Kepala Daerah dan Peran Penting dalam Reforma Agraria
Lebih lanjut, Menteri Nusron menyoroti peran kepala daerah, terutama bupati dan gubernur, dalam menyukseskan Reforma Agraria. Mereka, kata dia, merupakan pimpinan dari Gugus Tugas Reforma Agraria (GTRA) di daerah masing-masing.
“Tanpa peran aktif kepala daerah, program Reforma Agraria tidak akan berjalan optimal. Mulai dari pendataan, verifikasi subjek dan objek tanah, hingga penyelesaian konflik agraria, semua membutuhkan dukungan penuh dari Pemda,” ujarnya.
Ia juga menekankan peran vital kepala desa dalam memastikan keabsahan dokumen pertanahan seperti Surat Keterangan Tanah (SKT). Menurutnya, banyak konflik tanah bermula dari SKT yang tidak valid atau tidak memiliki dasar hukum yang kuat.
“Validitas SKT harus menjadi perhatian bersama. Ini langkah awal agar tidak terjadi konflik di kemudian hari,” tegasnya.
Edukasi Nilai Tanah dan Pemanfaatan Data ZNT
Dalam aspek nilai tanah, Menteri Nusron menekankan pentingnya pemahaman tentang Zona Nilai Tanah (ZNT) dan Nilai Jual Objek Pajak (NJOP). Ia menyebutkan bahwa ZNT akan dijadikan acuan resmi pemerintah dalam menilai tanah dan akan diperbarui setiap tiga tahun. Sedangkan NJOP, yang menjadi dasar pengenaan pajak, diperbarui setiap tahun.
“ZNT dan NJOP memiliki fungsi berbeda. Oleh karena itu, pemerintah daerah perlu mengedukasi masyarakat agar memahami perbedaan ini. Sosialisasi secara rutin sangat diperlukan,” ungkapnya.
Tata Ruang dan Izin Pembangunan yang Berkelanjutan
Dalam klaster pemanfaatan tanah (land use), Menteri Nusron meminta agar Pemda lebih aktif dalam menyusun dan mengimplementasikan Rencana Detail Tata Ruang (RDTR). Dokumen ini menjadi dasar penting dalam menentukan peruntukan suatu lahan, baik untuk permukiman, pertanian, industri, maupun konservasi lingkungan.

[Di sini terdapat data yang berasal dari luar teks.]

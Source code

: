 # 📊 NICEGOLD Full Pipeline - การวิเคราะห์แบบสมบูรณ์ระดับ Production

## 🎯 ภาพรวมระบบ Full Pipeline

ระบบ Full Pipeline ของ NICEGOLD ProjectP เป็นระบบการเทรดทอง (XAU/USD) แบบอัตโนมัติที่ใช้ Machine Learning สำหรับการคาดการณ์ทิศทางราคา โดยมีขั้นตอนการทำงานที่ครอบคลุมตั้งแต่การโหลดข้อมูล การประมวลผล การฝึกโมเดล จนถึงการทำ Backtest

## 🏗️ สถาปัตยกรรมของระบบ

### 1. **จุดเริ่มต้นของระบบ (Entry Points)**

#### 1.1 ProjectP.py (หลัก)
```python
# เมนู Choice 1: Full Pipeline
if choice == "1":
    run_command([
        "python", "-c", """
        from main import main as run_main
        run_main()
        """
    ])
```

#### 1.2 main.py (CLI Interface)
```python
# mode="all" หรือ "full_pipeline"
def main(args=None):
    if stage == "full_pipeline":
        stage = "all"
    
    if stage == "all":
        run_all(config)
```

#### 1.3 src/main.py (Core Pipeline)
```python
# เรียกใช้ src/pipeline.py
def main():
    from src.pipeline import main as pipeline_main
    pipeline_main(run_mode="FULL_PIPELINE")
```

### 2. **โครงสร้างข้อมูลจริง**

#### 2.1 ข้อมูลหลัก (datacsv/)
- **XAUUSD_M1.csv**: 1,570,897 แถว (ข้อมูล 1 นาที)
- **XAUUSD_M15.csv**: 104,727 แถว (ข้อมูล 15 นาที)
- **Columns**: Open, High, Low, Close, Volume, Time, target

Sementara itu, untuk klaster pengembangan tanah (land development), ia menegaskan pentingnya pengendalian pembangunan. Hal ini dilakukan melalui instrumen seperti Kesesuaian Kegiatan Pemanfaatan Ruang (KKPR) dan Persetujuan Bangunan Gedung (PBG) yang berbasis pada regulasi tata ruang dan aspek lingkungan.
Solusi BPHTB untuk Masyarakat Kurang Mampu
Dalam sesi dialog, Menteri Nusron juga menyampaikan masukan dan solusi terkait hambatan pelaksanaan program Pendaftaran Tanah Sistematis Lengkap (PTSL), terutama soal keterbatasan kemampuan masyarakat membayar Bea Perolehan Hak atas Tanah dan Bangunan (BPHTB).
Ia mengusulkan agar kepala daerah di Jawa Tengah bisa meniru langkah yang telah diambil oleh Pemerintah Provinsi Jawa Timur, di mana gubernurnya menerbitkan surat edaran kepada bupati dan wali kota untuk membebaskan BPHTB bagi warga miskin ekstrem yang menerima sertifikat tanah melalui program PTSL.
“Ini langkah nyata keberpihakan kepada masyarakat kecil. Saya harap kebijakan serupa bisa diterapkan di Jawa Tengah agar lebih banyak warga bisa mendapatkan kepastian hukum atas tanah yang mereka miliki,” katanya mengakhiri.
Pertemuan ini menjadi momentum penting untuk memperkuat sinergi antara pusat dan daerah dalam membangun sistem pertanahan yang inklusif dan adaptif terhadap kebutuhan zaman. Dengan dukungan penuh dari Pemda, diharapkan berbagai program strategis dalam sektor pertanahan bisa berjalan lebih cepat, efisien, dan tepat sasaran.